The new Macro Watch video presents a broader perspective. It looks at the Monetary Base of the entire world. Astonishingly, the Global Monetary Base has expanded 23-fold in just 32 years, from $800 billion in 1985 to $18.4 trillion in 2017.
The video begin by explaining how the creation of unprecedented amounts of central bank money after the breakdown of Bretton Woods destabilized the global economy and caused the Crisis of 2008. It then shows that the creation of more money, on a much larger scale, prevented that crisis from turning into a new global great depression.
Next we see that the impact that central bank money creation has on an economy doesn’t depend solely on the quantity of money created. It also depends on how the central bank deploys the newly created money or, in other words, according to the type of assets the central bank acquires with the money it creates.

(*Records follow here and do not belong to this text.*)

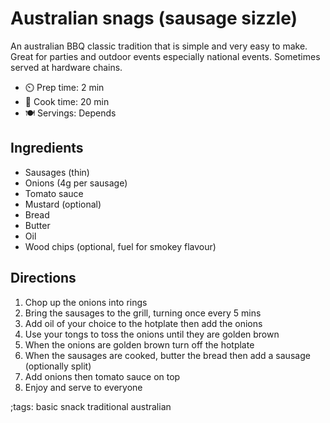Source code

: # Australian snags (sausage sizzle)

An australian BBQ classic tradition that is simple and very easy to make. Great for parties and outdoor events
especially national events. Sometimes served at hardware chains.

- ⏲️ Prep time: 2 min
- 🍳 Cook time: 20 min
- 🍽️ Servings: Depends

## Ingredients

- Sausages (thin)
- Onions (4g per sausage)
- Tomato sauce
- Mustard (optional)
- Bread
- Butter
- Oil
- Wood chips (optional, fuel for smokey flavour)

## Directions

1. Chop up the onions into rings
2. Bring the sausages to the grill, turning once every 5 mins
3. Add oil of your choice to the hotplate then add the onions
4. Use your tongs to toss the onions until they are golden brown
5. When the onions are golden brown turn off the hotplate
6. When the sausages are cooked, butter the bread then add a sausage (optionally split)
7. Add onions then tomato sauce on top
8. Enjoy and serve to everyone

;tags: basic snack traditional australian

When a central bank creates money to acquire a domestic asset, the consequences for the economy and for the financial markets are quite different to those that occur when it creates money to acquire a foreign asset. Policymakers are aware of this difference. Investors need to be as well.
The difference in the consequences resulting from domestic asset purchases versus foreign asset purchases is illustrated by analyzing the evolution of the balance sheets of the Fed, the Eurosystem, the Bank of Japan and the Bank of England, on the one hand, compared with changes in the balance sheets of the People’s Bank Of China and the Swiss National Bank on the other. The former created money primarily to buy domestic assets. The latter created money primarily to buy foreign assets.
The video ends with a discussion of money creation and inflation. The Global Monetary Base grew by 23% in 2007, 39% in 2008 and by 32% in 2011. Over the last two years it has increased by an average of 11% a year. In the past, when central banks created money, that generally led to high rates of inflation. Today, it no longer does because Globalization is so deflationary. Consumer price inflation for the world has been only 2% a year for the last three years.
The fact that aggressive central bank money creation is not producing high rates of inflation is the most consequential economic development in the modern era. It has made Money creation by central banks the most powerful tool available to economic policymakers.
How that new money is used during the years and decades ahead will determine not only whether asset prices move up or down, it will determine how rapidly the global economy grows and who will benefit from that growth.